There’s big money in online video advertising, and making sure that viewers are actually seeing the ads is a prime concern. But what makes an ad viewable? How much of the ad do viewers need to see for the ad to be considered viewed? There’s currently no standard in place.
Consider these questions:
- How many seconds of an ad should viewers watch for it to be counted as a view? One second? Five seconds?
- If a video ad plays in a browser tab that isn’t in front, does that count as a view?
- If the viewer mutes the audio on the video player, does the view count?
Video advertising company TubeMogul recently released a white paper looking at the problem of viewability. There are two major reasons why a viewer won’t see an ad, it says: One, the viewer is ignoring the ad, muting or hiding the it; and two, a pre-roll that the viewer never requested starts playing at the bottom of the page.
Both of these situations are bad for video advertisers, since they mean paying for video ad plays that are never seen.
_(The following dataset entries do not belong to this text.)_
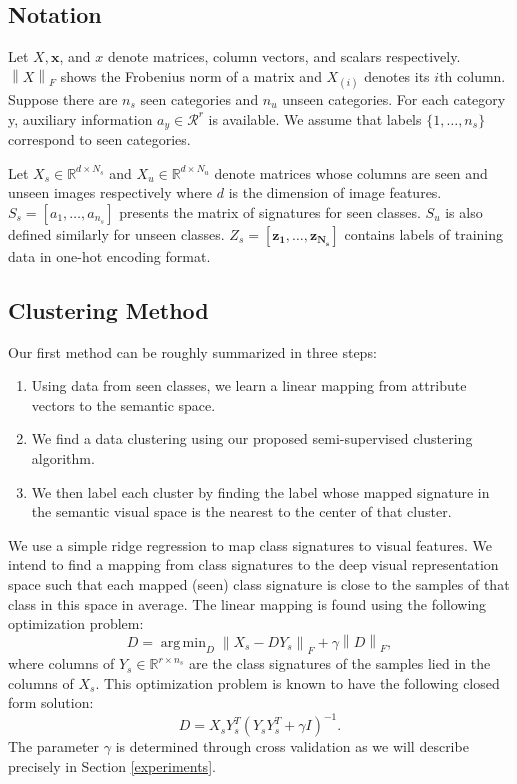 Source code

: \documentclass[10pt,twocolumn,letterpaper]{article}
\newcommand{\norm}[1]{\left \lVert #1 \right \rVert_{F}}
\DeclareMathOperator*{\argmin}{arg\,min}
\begin{document}
\subsection{Notation}
Let $X, \mathbf{x}$, and $x$ denote matrices, column vectors, and scalars respectively. $\norm{X}$ shows the Frobenius norm of a matrix and
$X_{(i)}$ denotes its $i$th column.
Suppose there are $n_s$ seen categories and $n_u$ unseen categories. For each category y,
auxiliary information $a_y \in \mathcal{R}^r$ is available. We assume that labels $\{1, \ldots, n_s \}$ correspond to seen categories.

Let $X_s \in \mathbb{R}^{d \times N_s}$ and $X_u \in \mathbb{R}^{d \times N_u}$
denote matrices whose columns are seen and unseen images respectively where $d$ is the dimension of image features.
$S_s = [a_1, \ldots, a_{n_s}]$ presents the matrix of signatures for seen classes. $S_u$ is also defined similarly for unseen classes.
$Z_s = [ \mathbf{z_1}, \ldots, \mathbf{z_{N_s}} ]$
contains labels of training data in one-hot encoding format.

\subsection{Clustering Method} \label{clustering}
Our first method can be roughly summarized in three steps:
\begin{enumerate}
  \item Using data from seen classes, we learn a linear mapping from attribute vectors to the semantic space.
  \item We find a data clustering using our proposed semi-supervised clustering algorithm.
  \item We then label each cluster by finding the label whose mapped signature in the semantic visual space is the nearest to the center of that cluster.
\end{enumerate}

We use a simple ridge regression to map class signatures to visual features. We intend to find a mapping from class signatures to the deep visual representation space such that each mapped (seen) class signature is close to the samples of that class in this space in average.
The linear mapping is found using the following optimization problem:
\begin{equation} \label{eq:mapping}
  D = \argmin_D \norm{X_s - D Y_s} + \gamma \norm{D},
\end{equation}
where columns of $ Y_s \in \mathbb{R}^{r \times n_s} $ are the class signatures of the samples lied in the columns of $X_s$.
This optimization problem is known to have the following closed form solution:
\begin{equation} \label{eq:dic}
  D = X_s Y_s^T (Y_s Y_s^T + \gamma I)^{-1}.
\end{equation}
The parameter $\gamma$ is determined through cross validation as we will describe precisely in Section \ref{experiments}.
\end{document}
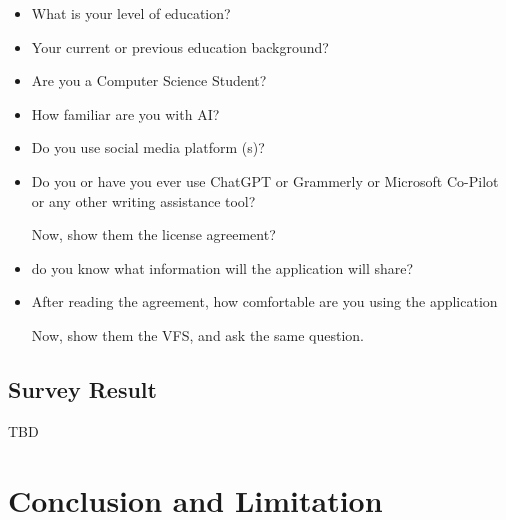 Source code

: \documentclass[manuscript,screen,review]{acmart}
\begin{document}
\begin{itemize}
	\item What is your level of education?
	\item Your current or previous education background?
	\item Are you a Computer Science Student?
	\item How familiar are you with AI?
	\item Do you use social media platform (s)?
	\item Do you or have you ever use ChatGPT or Grammerly or Microsoft Co-Pilot or any other writing assistance tool?
	
	Now, show them the license agreement?
	
	\item do you know what information will the application will share?
	\item After reading the agreement, how comfortable are you using the application
	
	Now, show them the VFS, and ask the same question.
	
\end{itemize}




\subsection{Survey Result}

TBD

\section{Conclusion and Limitation}
\end{document}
Ads on premium content get viewed far more often, TubeMogul found, although still less than one would think. Premium direct buys average 48.9 percent viewability, while remnant inventory averages 22.8 percent viewability.
Now, TV commercials aren’t always watched, either. There’s no way for TV advertisers to know if the viewer has left the room during the commercial or picked up an iPad. And the white paper notes that 46.7 percent of people with DVRs skip over ads. But with online video ads the technology is there to monitor whether or not the ad is viewed.
The point of this white paper is to push Open VideoView, an open standard created by TubeMogal. Open VideoView can track how much of the video ad was in view and for how long, whether or not the window holding the ad was active, the size of the video player, and whether or not the player was muted.